**What is being asked:** What is wanted is an exact copy of all the entries.
:: Supplied records ::
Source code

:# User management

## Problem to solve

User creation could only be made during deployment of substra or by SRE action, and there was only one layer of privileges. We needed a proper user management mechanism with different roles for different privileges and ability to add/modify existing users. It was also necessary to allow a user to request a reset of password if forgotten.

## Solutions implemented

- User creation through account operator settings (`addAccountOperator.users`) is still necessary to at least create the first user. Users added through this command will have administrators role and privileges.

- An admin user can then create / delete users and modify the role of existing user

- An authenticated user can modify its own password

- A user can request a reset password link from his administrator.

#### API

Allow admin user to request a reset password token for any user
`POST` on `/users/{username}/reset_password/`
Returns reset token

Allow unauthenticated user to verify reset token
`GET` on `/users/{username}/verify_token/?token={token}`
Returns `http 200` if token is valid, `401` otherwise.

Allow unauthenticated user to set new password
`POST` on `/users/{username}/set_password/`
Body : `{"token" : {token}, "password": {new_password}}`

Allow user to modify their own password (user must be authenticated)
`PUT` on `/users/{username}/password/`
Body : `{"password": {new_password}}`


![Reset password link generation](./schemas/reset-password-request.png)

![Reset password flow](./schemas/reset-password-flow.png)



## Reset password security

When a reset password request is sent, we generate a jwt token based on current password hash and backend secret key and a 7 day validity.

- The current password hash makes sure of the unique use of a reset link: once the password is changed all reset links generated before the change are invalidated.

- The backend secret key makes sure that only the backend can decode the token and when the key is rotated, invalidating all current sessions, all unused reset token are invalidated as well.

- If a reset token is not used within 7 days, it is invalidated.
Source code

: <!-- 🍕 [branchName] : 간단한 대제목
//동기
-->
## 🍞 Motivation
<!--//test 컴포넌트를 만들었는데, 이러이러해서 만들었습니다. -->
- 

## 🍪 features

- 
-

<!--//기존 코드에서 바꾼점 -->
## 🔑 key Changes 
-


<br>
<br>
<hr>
:::
**Result for this exercise:**
Source code

:# User management

## Problem to solve

User creation could only be made during deployment of substra or by SRE action, and there was only one layer of privileges. We needed a proper user management mechanism with different roles for different privileges and ability to add/modify existing users. It was also necessary to allow a user to request a reset of password if forgotten.

## Solutions implemented

- User creation through account operator settings (`addAccountOperator.users`) is still necessary to at least create the first user. Users added through this command will have administrators role and privileges.

- An admin user can then create / delete users and modify the role of existing user

- An authenticated user can modify its own password

- A user can request a reset password link from his administrator.

#### API

Allow admin user to request a reset password token for any user
`POST` on `/users/{username}/reset_password/`
Returns reset token

Allow unauthenticated user to verify reset token
`GET` on `/users/{username}/verify_token/?token={token}`
Returns `http 200` if token is valid, `401` otherwise.

Allow unauthenticated user to set new password
`POST` on `/users/{username}/set_password/`
Body : `{"token" : {token}, "password": {new_password}}`

Allow user to modify their own password (user must be authenticated)
`PUT` on `/users/{username}/password/`
Body : `{"password": {new_password}}`


![Reset password link generation](./schemas/reset-password-request.png)

![Reset password flow](./schemas/reset-password-flow.png)



## Reset password security

When a reset password request is sent, we generate a jwt token based on current password hash and backend secret key and a 7 day validity.

- The current password hash makes sure of the unique use of a reset link: once the password is changed all reset links generated before the change are invalidated.

- The backend secret key makes sure that only the backend can decode the token and when the key is rotated, invalidating all current sessions, all unused reset token are invalidated as well.

- If a reset token is not used within 7 days, it is invalidated.
Source code

: <!-- 🍕 [branchName] : 간단한 대제목
//동기
-->
## 🍞 Motivation
<!--//test 컴포넌트를 만들었는데, 이러이러해서 만들었습니다. -->
- 

## 🍪 features

- 
-

<!--//기존 코드에서 바꾼점 -->
## 🔑 key Changes 
-


<br>
<br>
<hr>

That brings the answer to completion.